Posted on October 29, 2014

Finding a setting that allows autistic kids to socialize with more normally developing peers is often a Catch-22 for parents. For while autistic youth need significant practice to develop social skills, deficits in this skill set often make play, and associating with similar age kids challenging.

Research by Dr. Pamela Wolfberg, a professor of special education and communicative disorders at San Francisco State University, provides a solution by developing a different type of play group that focuses on collaborative rather than adult-directed activities.

A new report shows that such “Integrated Play Groups,” or IPGs, developed by Wolfberg over several years, are effective in teaching children with autism the skills they need to interact with their peers and engage in symbolic play such as pretending.

In IPGs, adults help children with autism and their typically developing peers engage in playful activities of mutual interest, but do not direct the play themselves. That sets them apart from more traditional interventions.

Children with autism, according to Wolfberg, tend to have a “very restrictive play repertoire,” in which they may have unusual interests and repeat the same activity, most often by themselves. The goal of Integrated Play Groups is to move children from engaging in lower levels of play, such as simply banging something, to engaging in more symbolic play that involves reciprocal interaction with peers.
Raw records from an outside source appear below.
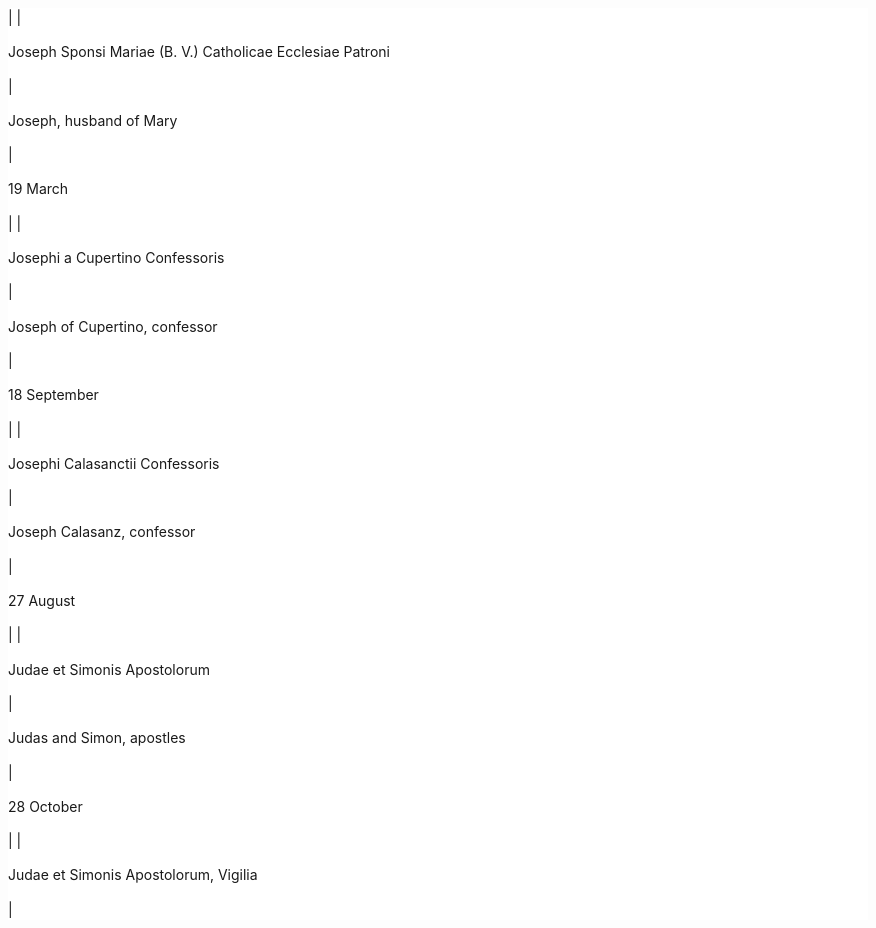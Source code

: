  | |

Joseph Sponsi Mariae (B. V.) Catholicae Ecclesiae Patroni

 |

Joseph, husband of Mary

 |

19 March

 | |

Josephi a Cupertino Confessoris

 |

Joseph of Cupertino, confessor

 |

18 September

 | |

Josephi Calasanctii Confessoris

 |

Joseph Calasanz, confessor

 |

27 August

 | |

Judae et Simonis Apostolorum

 |

Judas and Simon, apostles

 |

28 October

 | |

Judae et Simonis Apostolorum, Vigilia

 |
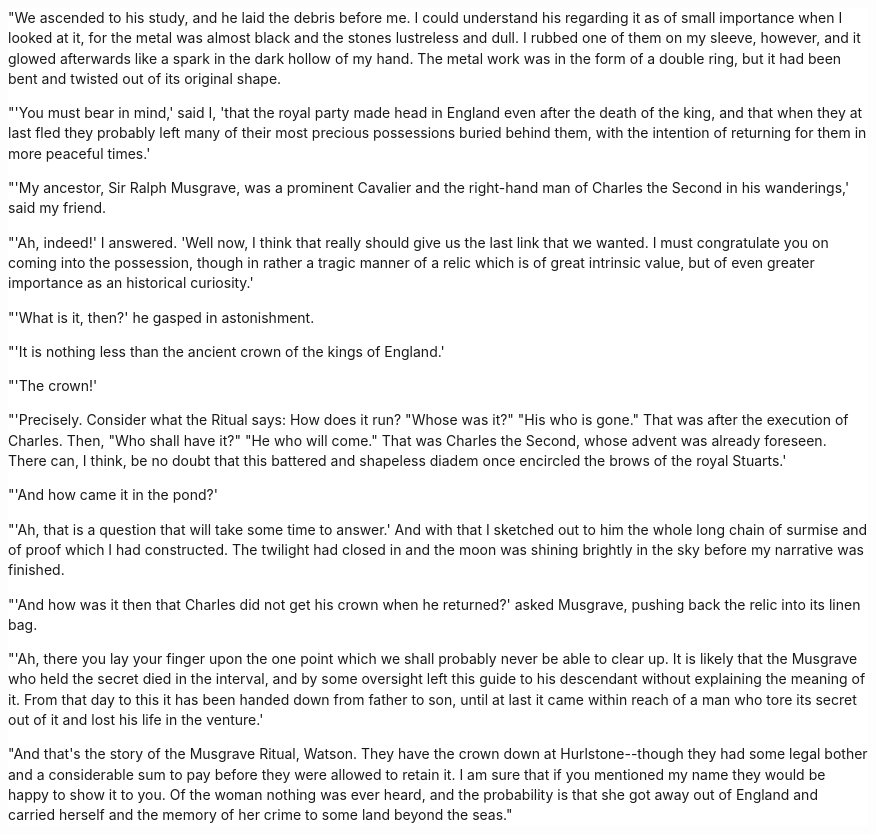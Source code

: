 "We ascended to his study, and he laid the debris before me. I could understand his regarding it as of small importance when I looked at it, for the metal was almost black and the stones lustreless and dull. I rubbed one of them on my sleeve, however, and it glowed afterwards like a spark in the dark hollow of my hand. The metal work was in the form of a double ring, but it had been bent and twisted out of its original shape.

"'You must bear in mind,' said I, 'that the royal party made head in England even after the death of the king, and that when they at last fled they probably left many of their most precious possessions buried behind them, with the intention of returning for them in more peaceful times.'

"'My ancestor, Sir Ralph Musgrave, was a prominent Cavalier and the right-hand man of Charles the Second in his wanderings,' said my friend.

"'Ah, indeed!' I answered. 'Well now, I think that really should give us the last link that we wanted. I must congratulate you on coming into the possession, though in rather a tragic manner of a relic which is of great intrinsic value, but of even greater importance as an historical curiosity.'

"'What is it, then?' he gasped in astonishment.

"'It is nothing less than the ancient crown of the kings of England.'

"'The crown!'

"'Precisely. Consider what the Ritual says: How does it run? "Whose was it?" "His who is gone." That was after the execution of Charles. Then, "Who shall have it?" "He who will come." That was Charles the Second, whose advent was already foreseen. There can, I think, be no doubt that this battered and shapeless diadem once encircled the brows of the royal Stuarts.'

"'And how came it in the pond?'

"'Ah, that is a question that will take some time to answer.' And with that I sketched out to him the whole long chain of surmise and of proof which I had constructed. The twilight had closed in and the moon was shining brightly in the sky before my narrative was finished.

"'And how was it then that Charles did not get his crown when he returned?' asked Musgrave, pushing back the relic into its linen bag.

"'Ah, there you lay your finger upon the one point which we shall probably never be able to clear up. It is likely that the Musgrave who held the secret died in the interval, and by some oversight left this guide to his descendant without explaining the meaning of it. From that day to this it has been handed down from father to son, until at last it came within reach of a man who tore its secret out of it and lost his life in the venture.'

"And that's the story of the Musgrave Ritual, Watson. They have the crown down at Hurlstone--though they had some legal bother and a considerable sum to pay before they were allowed to retain it. I am sure that if you mentioned my name they would be happy to show it to you. Of the woman nothing was ever heard, and the probability is that she got away out of England and carried herself and the memory of her crime to some land beyond the seas."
Researchers found that, following the IPG intervention, the children’s ability to interact with kids they did not know and to engage in pretend play had risen dramatically, indicating the IPGs were successful in providing them with transferable social and symbolic play skills.

In addition, the IPG model also teaches typically developing children about autism and lets them learn how to form friendships with kids who might play, communicate, or relate differently.

The success of IPGs is an opportunity for parents, educators, and therapists seeking to help children with autism in socializing with their peers.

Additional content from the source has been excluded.